Information on this appears in the IEEE Real-time Systems Symposium

"SMART (Strategic Memory Allocation for Real-Time) Cache Design"
	IEEE RTSS 1989, p 229.
"SMART (Strategic Memory Allocation for Real-Time) Using the MIPS R3000"
	IEEE RTSS 1990, p 322

These papers are about how to build a cache with different partitions
for different processes.

sjohn@poland.ece.cmu.edu (John Sasinowski) (02/04/91)

>Dave Kirk, who just finished his Ph.D. here at Carnegie Mellon University,
>wrote his dissertation on a cache design for real-time systems.  This
>design, called SMART caching (Strategic Memory Allocation for Real Time),
>provides predictable execution times for tasks that run in the cache.
>
>Let me know if you want more information about this.  I can send you
>a list of references if you wish.
>
	After receiving many requests for the information, here is a brief
summary of the SMART caching strategy along with the list of references:

	The SMART cache design strategy is a software controlled
partitioning technique which provides predictable cache performance in
real-time systems.  The cache is divided into segments which are assigned to
tasks to form private partitions.  The partitions are regions of cache that 
can be accessed by only one task.  For effeciency considerations, the number
of segments in a partition should be a power of two.  Since only one task has
access to each partition, no other tasks can overwrite the working set of that
task.  The partitions need not be the same size for every task, so the
divisions of the cache among the tasks can be chosen to provide the best
performance for the set of tasks.

	This work was done by Dave Kirk under the guidance of Jay Strosnider
as part of the ART (Advanced Real-Time Technology) project.  Currently, I am
working on compiler techniques to improve the predictable performance of
caches in real-time systems.

References:
	David B. Kirk
	Process Dependent Static Cache Partitioning for Real-Time Systems
	Proceedings of the Real-Time Systems Symposium, pages 181-190.
	IEEE, Huntsville, AL, December 1988

	David B. Kirk
	SMART (Strategic Memory Allocation for Real-Time) Cache Design
	Proceedings of the Real-Time Systems Symposium, pages 229-237.
	IEEE, Santa Monica, CA, December 1989

	David B. Kirk, Jay K. Strosnider
	SMART (Strategic Memory Allocation for Real-Time) Cache Design
		Using the R3000
	Proceedings of the Real-Time Systems Symposium
	IEEE, Orlando, FL, December 1990

	David B. Kirk
	Predictable Cache Design for Real-Time Systems
	PhD Thesis, Carnegie Mellon University, December 1990
	(Copies available by written request to:
		Jay K. Strosnider
		Department of Electrical and Computer Engineering
		Carnegie Mellon University
		Pittsburgh, PA  15213-3890)


John Sasinowski
sjohn@poland.ece.cmu.edu

russell@apple.com (Russell Williams) (02/09/91)

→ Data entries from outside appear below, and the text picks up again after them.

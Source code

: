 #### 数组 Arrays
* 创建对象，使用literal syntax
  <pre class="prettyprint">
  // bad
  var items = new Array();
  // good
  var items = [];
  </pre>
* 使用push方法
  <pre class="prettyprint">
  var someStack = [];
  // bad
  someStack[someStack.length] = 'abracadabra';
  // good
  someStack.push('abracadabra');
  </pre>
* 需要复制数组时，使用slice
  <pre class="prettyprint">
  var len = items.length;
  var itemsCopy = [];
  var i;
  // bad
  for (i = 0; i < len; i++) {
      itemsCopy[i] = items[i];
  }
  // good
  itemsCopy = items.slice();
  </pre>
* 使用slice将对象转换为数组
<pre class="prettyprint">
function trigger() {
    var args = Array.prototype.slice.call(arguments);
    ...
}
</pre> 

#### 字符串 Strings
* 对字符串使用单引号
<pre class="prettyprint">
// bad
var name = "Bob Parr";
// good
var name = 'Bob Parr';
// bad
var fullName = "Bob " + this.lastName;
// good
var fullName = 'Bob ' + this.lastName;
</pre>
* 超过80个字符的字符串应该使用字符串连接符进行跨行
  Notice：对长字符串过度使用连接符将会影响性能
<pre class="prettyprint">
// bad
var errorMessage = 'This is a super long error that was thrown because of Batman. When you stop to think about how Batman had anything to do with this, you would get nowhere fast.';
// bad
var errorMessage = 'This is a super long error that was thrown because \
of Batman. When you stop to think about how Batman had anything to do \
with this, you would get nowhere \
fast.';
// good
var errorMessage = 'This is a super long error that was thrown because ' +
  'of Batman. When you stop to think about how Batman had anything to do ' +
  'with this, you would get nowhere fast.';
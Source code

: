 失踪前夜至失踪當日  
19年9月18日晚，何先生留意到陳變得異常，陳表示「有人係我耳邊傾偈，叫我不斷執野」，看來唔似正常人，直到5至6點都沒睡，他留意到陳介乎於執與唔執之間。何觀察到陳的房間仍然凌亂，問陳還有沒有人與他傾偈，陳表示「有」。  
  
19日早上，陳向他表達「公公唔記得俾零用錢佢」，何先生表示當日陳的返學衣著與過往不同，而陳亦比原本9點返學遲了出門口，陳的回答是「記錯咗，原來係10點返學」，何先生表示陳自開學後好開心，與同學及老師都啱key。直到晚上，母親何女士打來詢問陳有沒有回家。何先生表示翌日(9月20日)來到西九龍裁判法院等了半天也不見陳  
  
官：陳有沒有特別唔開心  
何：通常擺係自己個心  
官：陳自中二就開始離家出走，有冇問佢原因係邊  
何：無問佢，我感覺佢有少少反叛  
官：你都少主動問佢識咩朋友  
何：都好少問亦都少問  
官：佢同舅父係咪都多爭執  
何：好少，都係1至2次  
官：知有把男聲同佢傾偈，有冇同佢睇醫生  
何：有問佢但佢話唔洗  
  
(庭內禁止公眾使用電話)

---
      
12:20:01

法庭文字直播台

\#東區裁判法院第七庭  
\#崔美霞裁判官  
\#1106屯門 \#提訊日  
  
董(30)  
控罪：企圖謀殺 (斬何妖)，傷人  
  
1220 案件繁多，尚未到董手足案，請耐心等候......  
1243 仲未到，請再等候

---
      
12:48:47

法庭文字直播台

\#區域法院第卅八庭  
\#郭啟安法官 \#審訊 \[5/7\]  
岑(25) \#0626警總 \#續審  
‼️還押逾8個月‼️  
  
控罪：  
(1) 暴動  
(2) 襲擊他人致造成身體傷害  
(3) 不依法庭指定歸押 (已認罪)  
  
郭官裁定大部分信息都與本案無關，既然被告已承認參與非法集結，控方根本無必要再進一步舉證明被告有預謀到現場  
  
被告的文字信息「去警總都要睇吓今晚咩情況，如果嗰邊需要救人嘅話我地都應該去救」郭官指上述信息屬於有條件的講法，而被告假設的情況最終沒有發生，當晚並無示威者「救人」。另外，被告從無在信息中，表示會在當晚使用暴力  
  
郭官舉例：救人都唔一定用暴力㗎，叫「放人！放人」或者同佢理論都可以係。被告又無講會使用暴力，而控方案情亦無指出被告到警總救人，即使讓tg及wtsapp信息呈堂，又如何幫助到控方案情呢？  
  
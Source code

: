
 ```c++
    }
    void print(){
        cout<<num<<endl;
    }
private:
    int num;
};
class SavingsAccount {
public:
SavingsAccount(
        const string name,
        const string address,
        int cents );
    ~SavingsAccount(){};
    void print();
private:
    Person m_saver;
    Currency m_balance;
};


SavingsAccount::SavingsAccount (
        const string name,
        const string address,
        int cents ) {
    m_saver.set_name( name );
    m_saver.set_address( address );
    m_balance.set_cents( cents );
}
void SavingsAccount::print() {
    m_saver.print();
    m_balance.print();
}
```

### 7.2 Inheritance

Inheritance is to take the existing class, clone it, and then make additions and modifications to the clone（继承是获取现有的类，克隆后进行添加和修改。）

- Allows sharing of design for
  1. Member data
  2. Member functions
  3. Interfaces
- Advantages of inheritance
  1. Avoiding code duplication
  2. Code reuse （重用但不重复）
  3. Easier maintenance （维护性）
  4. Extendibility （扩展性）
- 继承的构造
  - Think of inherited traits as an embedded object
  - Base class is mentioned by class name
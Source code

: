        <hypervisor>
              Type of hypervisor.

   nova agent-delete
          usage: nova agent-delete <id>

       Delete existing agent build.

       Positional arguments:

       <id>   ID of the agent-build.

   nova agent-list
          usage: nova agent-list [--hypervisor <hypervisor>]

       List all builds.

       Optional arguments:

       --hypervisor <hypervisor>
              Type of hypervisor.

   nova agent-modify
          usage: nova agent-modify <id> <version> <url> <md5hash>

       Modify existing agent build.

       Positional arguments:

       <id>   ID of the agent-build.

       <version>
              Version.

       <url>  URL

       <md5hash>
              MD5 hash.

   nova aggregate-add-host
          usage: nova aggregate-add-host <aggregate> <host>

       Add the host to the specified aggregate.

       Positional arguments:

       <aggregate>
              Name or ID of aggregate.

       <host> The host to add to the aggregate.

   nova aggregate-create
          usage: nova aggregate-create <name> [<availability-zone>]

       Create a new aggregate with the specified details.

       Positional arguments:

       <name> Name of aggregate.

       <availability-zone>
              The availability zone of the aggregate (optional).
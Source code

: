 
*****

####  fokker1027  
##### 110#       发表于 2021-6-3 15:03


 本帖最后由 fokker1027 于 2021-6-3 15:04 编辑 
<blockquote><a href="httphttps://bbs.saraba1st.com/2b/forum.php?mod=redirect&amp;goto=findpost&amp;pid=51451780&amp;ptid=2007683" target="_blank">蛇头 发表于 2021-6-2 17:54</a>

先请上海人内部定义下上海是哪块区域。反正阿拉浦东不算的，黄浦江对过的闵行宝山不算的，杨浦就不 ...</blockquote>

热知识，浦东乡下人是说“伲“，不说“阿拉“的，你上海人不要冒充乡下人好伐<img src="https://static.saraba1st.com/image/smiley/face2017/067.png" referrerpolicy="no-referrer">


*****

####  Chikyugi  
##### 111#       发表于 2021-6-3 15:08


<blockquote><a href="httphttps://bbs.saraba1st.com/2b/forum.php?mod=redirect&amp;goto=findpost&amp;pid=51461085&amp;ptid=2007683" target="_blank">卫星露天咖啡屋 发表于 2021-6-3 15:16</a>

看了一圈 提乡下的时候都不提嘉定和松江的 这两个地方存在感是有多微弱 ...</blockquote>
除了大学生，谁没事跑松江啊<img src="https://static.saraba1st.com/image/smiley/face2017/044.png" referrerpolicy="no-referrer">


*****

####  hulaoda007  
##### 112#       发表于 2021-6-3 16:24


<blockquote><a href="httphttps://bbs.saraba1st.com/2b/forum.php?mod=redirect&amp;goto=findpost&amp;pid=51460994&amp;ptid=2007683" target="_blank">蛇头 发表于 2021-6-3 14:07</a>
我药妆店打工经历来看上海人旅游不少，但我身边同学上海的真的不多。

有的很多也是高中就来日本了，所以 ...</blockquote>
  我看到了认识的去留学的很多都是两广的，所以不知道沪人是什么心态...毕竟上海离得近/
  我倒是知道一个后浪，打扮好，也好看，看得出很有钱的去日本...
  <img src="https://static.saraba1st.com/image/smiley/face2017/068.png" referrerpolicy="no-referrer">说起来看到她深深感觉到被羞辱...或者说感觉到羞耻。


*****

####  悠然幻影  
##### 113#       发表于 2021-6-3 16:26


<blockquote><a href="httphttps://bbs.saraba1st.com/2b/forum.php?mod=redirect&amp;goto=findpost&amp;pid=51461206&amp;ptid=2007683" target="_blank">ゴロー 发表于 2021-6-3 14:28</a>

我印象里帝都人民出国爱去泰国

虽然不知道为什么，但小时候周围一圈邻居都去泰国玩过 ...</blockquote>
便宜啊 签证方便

The Elxsi gamma CPU (running in the lab but never shipped before Elxsi 
U.S. quit R&D) implemented  cache partitioning  for real time support.  
Its 1 MB I and D caches could be independently partitioned up to 8 ways 
each.  The simple implementation (replacing a variable number of the high 
order address bits to the direct mapped cache) meant that partitions had 
to be power of two sizes, and that performance cost was negligable.   

A small piece of software handled partition allocation, sharing the 
largest unallocated partition among all the tasks that hadn't explicitly 
requested a partition.  Minor modifications were required to areas of the 
system software which handled cache flushing (e.g. for I/O).